An unusual dry spell and sudden heat wave have experts worried this year might be a bad one for wildfires.
Already on Vancouver Island, crews are battling forest fires. Four have broken out so far this season on the Island, and 14 in the Coastal Fire Centre. The latest sparked on Thunder Mountain, northwest of Port Alberni, Wednesday night.
Twelve firefighters from BC Wildfire gained control of the fire by Thursday afternoon, but according to the BC Wildfire Service, the fire was human-caused, so officials urged people to be careful in the woods since no campfire restrictions are in place yet.
But conditions were changing fast around Vancouver Island Thursday, with drying winds and extreme heat on the way, officials are on alert and expecting to raise the fire danger rating soon.
“It’s the finer fuels that dry out first,” said Julia Caranci, a Fire Information Officer at the Coastal Fire Centre in Errington.
“This is somewhat unusual for this time of year and we are going to see drying as a result.
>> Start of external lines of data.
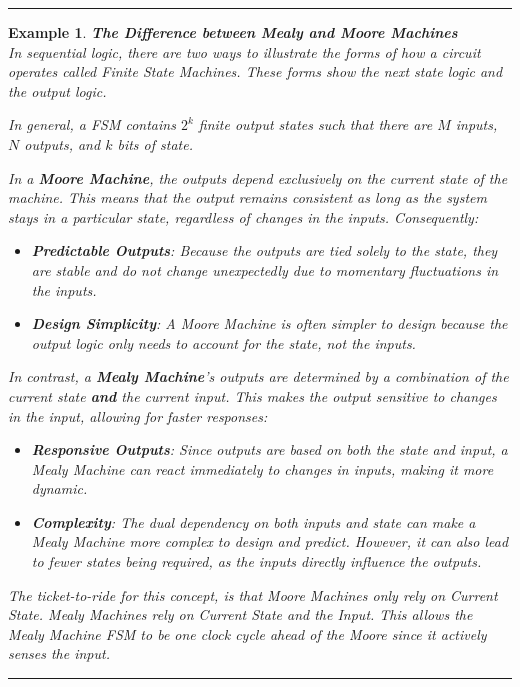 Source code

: \documentclass[12pt]{article}
\newtheorem{example}{Example}
\newenvironment{examp}
{
	\vspace{.5cm}
	\hrule
\begin{example}\upshape}
	{\hrule
		\vspace{0.5cm}
\end{example}}
\begin{document}
\begin{examp}
	\vspace{.5cm}
	\textbf{The Difference between Mealy and Moore Machines}\\
	In sequential logic, there are two ways to illustrate the forms of how a circuit
	operates called \textit{Finite State Machines}. These forms show the
	\textit{next state logic} and the \textit{output logic}.

	In general, a FSM contains \(2^k\) \textit{finite} output states such that
	there are \(M\) inputs, \(N\) outputs, and \(k\) bits of state.

	In a \textbf{Moore Machine}, the outputs depend exclusively on the \textit{current state} of the machine. This means that the output remains consistent as long as the system stays in a particular state, regardless of changes in the inputs. Consequently:
	\begin{itemize}
		\item \textbf{Predictable Outputs}: Because the outputs are tied solely to the state, they are stable and do not change unexpectedly due to momentary fluctuations in the inputs.
		\item \textbf{Design Simplicity}: A Moore Machine is often simpler to design because the output logic only needs to account for the state, not the inputs.
	\end{itemize}
	In contrast, a \textbf{Mealy Machine}’s outputs are determined by a combination of the \textit{current state} \textbf{and} the \textit{current input}. This makes the output sensitive to changes in the input, allowing for faster responses:

	\begin{itemize}
		\item \textbf{Responsive Outputs}: Since outputs are based on both the state and input, a Mealy Machine can react immediately to changes in inputs, making it more dynamic.

		\item \textbf{Complexity}: The dual dependency on both inputs and state can make a Mealy Machine more complex to design and predict. However, it can also lead to fewer states being required, as the inputs directly influence the outputs.
	\end{itemize}

	The ticket-to-ride for this concept, is that Moore Machines only rely on
	Current State. Mealy Machines rely on Current State and the Input. This allows
	the Mealy Machine FSM to be one clock cycle ahead of the Moore since it
	actively senses the input.

\end{examp}
\end{document}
So we are going to see what we call outflow winds and those will bring dryer winds from the Interior out on the coast.”
In a release on Friday, the Coastal Fire Centre said so far in 2022 there have been 14 wildfires in the region with seven hectares burned between April 1 and May 12. Across the province there have been 182 wildfires, burning 11,742 hectares.
“We are now seeing some more moderate fire danger ratings appear in some areas, including the very southern tip of Vancouver Island and the Northern tip of Vancouver Island and as I say, we can expect that trend to continue over the weekend,” said Caranci.
According to Environment Canada, temperatures are forecast to climb well over 30 degrees Celsius in some parts of the Island in the upcoming heat wave.